The Sweetness of Rot
Mira stood at the edge of the padel court, watching Ricardo serve. His movements were precise, almost violent—each swing of the racket sending the ball crashing against the glass walls. They'd been coming here every Sunday morning for six months, since before the miscarriage, before the silence between them had grown thick enough to choke on.
"Your serve," he called, not looking at her.
The papaya she'd eaten for breakfast sat heavy in her stomach, too ripe, its flesh collapsing under the slightest pressure. Like everything else lately.

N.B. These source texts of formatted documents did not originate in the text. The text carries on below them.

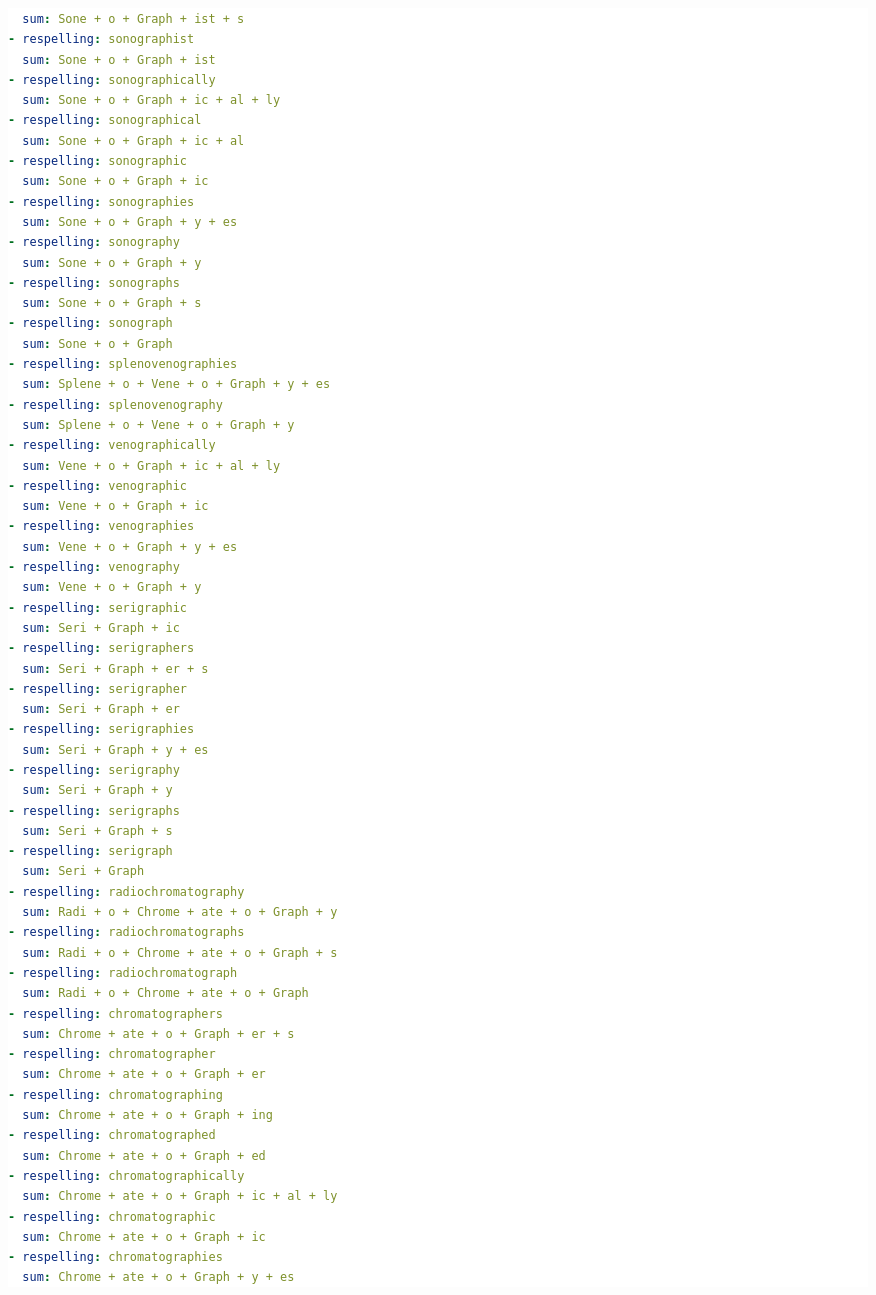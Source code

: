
 ```yaml
  sum: Sone + o + Graph + ist + s
- respelling: sonographist
  sum: Sone + o + Graph + ist
- respelling: sonographically
  sum: Sone + o + Graph + ic + al + ly
- respelling: sonographical
  sum: Sone + o + Graph + ic + al
- respelling: sonographic
  sum: Sone + o + Graph + ic
- respelling: sonographies
  sum: Sone + o + Graph + y + es
- respelling: sonography
  sum: Sone + o + Graph + y
- respelling: sonographs
  sum: Sone + o + Graph + s
- respelling: sonograph
  sum: Sone + o + Graph
- respelling: splenovenographies
  sum: Splene + o + Vene + o + Graph + y + es
- respelling: splenovenography
  sum: Splene + o + Vene + o + Graph + y
- respelling: venographically
  sum: Vene + o + Graph + ic + al + ly
- respelling: venographic
  sum: Vene + o + Graph + ic
- respelling: venographies
  sum: Vene + o + Graph + y + es
- respelling: venography
  sum: Vene + o + Graph + y
- respelling: serigraphic
  sum: Seri + Graph + ic
- respelling: serigraphers
  sum: Seri + Graph + er + s
- respelling: serigrapher
  sum: Seri + Graph + er
- respelling: serigraphies
  sum: Seri + Graph + y + es
- respelling: serigraphy
  sum: Seri + Graph + y
- respelling: serigraphs
  sum: Seri + Graph + s
- respelling: serigraph
  sum: Seri + Graph
- respelling: radiochromatography
  sum: Radi + o + Chrome + ate + o + Graph + y
- respelling: radiochromatographs
  sum: Radi + o + Chrome + ate + o + Graph + s
- respelling: radiochromatograph
  sum: Radi + o + Chrome + ate + o + Graph
- respelling: chromatographers
  sum: Chrome + ate + o + Graph + er + s
- respelling: chromatographer
  sum: Chrome + ate + o + Graph + er
- respelling: chromatographing
  sum: Chrome + ate + o + Graph + ing
- respelling: chromatographed
  sum: Chrome + ate + o + Graph + ed
- respelling: chromatographically
  sum: Chrome + ate + o + Graph + ic + al + ly
- respelling: chromatographic
  sum: Chrome + ate + o + Graph + ic
- respelling: chromatographies
  sum: Chrome + ate + o + Graph + y + es
```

They played in silence—the thud of the ball, their breathing, the squeak of sneakers on artificial turf. Outside the court, palm fronds rustled in the humid breeze, indifferent to the unraveling happening inside.
Ricardo's phone buzzed on the bench. He glanced at it, then at her. A flicker of something—guilt, maybe, or calculation.
"Work," he said.
"On a Sunday?"
"You know how Elena is."
Elena. His business partner. The woman who'd liked his LinkedIn post two minutes after he told Mira about the baby.

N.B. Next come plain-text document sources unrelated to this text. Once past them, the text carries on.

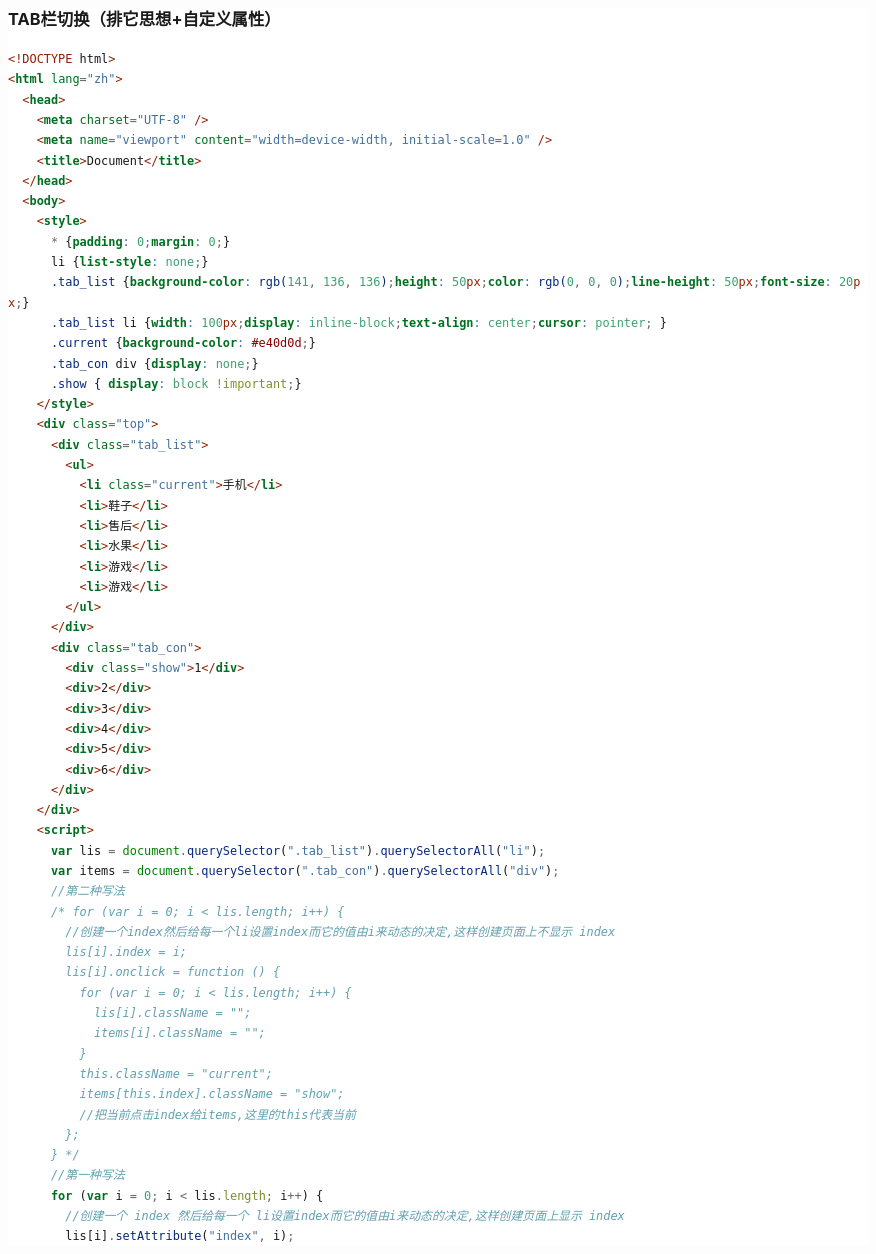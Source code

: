 


### TAB栏切换（排它思想+自定义属性）

```html
<!DOCTYPE html>
<html lang="zh">
  <head>
    <meta charset="UTF-8" />
    <meta name="viewport" content="width=device-width, initial-scale=1.0" />
    <title>Document</title>
  </head>
  <body>
    <style>
      * {padding: 0;margin: 0;}
      li {list-style: none;}
      .tab_list {background-color: rgb(141, 136, 136);height: 50px;color: rgb(0, 0, 0);line-height: 50px;font-size: 20px;}
      .tab_list li {width: 100px;display: inline-block;text-align: center;cursor: pointer; }
      .current {background-color: #e40d0d;}
      .tab_con div {display: none;}
      .show { display: block !important;}
    </style>
    <div class="top">
      <div class="tab_list">
        <ul>
          <li class="current">手机</li>
          <li>鞋子</li>
          <li>售后</li>
          <li>水果</li>
          <li>游戏</li>
          <li>游戏</li>
        </ul>
      </div>
      <div class="tab_con">
        <div class="show">1</div>
        <div>2</div>
        <div>3</div>
        <div>4</div>
        <div>5</div>
        <div>6</div>
      </div>
    </div>
    <script>
      var lis = document.querySelector(".tab_list").querySelectorAll("li");
      var items = document.querySelector(".tab_con").querySelectorAll("div");
      //第二种写法
      /* for (var i = 0; i < lis.length; i++) {
        //创建一个index然后给每一个li设置index而它的值由i来动态的决定,这样创建页面上不显示 index
        lis[i].index = i;
        lis[i].onclick = function () {
          for (var i = 0; i < lis.length; i++) {
            lis[i].className = "";
            items[i].className = "";
          }
          this.className = "current";
          items[this.index].className = "show";
          //把当前点击index给items,这里的this代表当前
        };
      } */
      //第一种写法
      for (var i = 0; i < lis.length; i++) {
        //创建一个 index 然后给每一个 li设置index而它的值由i来动态的决定,这样创建页面上显示 index
        lis[i].setAttribute("index", i);
```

Mira walked to the bench, picked up his phone. No password. They'd never believed in secrets between them.
The screen lit up with messages: *Can you come over? I can't stop thinking about last night.*
Her palm went cold, then hot. The physical sensation of betrayal—blood rushing, stomach dropping, the weird dissociation where everything became suddenly sharper.
"It's not what it looks like," Ricardo said, but he didn't move toward her.
"No?"
"We're just going through something. You and me. It doesn't mean—"
"It doesn't mean what? That you're fucking her?"
The word hung between them, ugly and true.
Outside, a groundskeeper knocked fallen palm seeds into a pile with a rhythmic thud. Somewhere in the distance, someone laughed.
"I was going to tell you," he said quietly. "After the tournament next week."
"The tournament."
"We've been training for months."
"We've been married for seven years."
Mira set his phone back on the bench. She picked up her bag, her car keys. The papaya sweetness rose in her throat, nauseating now.
"Where are you going?" he asked, and there was real panic in his voice. The kind that comes too late.
"Home," she said. "To pack."
"But the game—"
"The game is over, Ricardo."
She walked past him, through the glass doors, into the heat. Behind her, the ball bounced once against the wall, then rolled to a stop.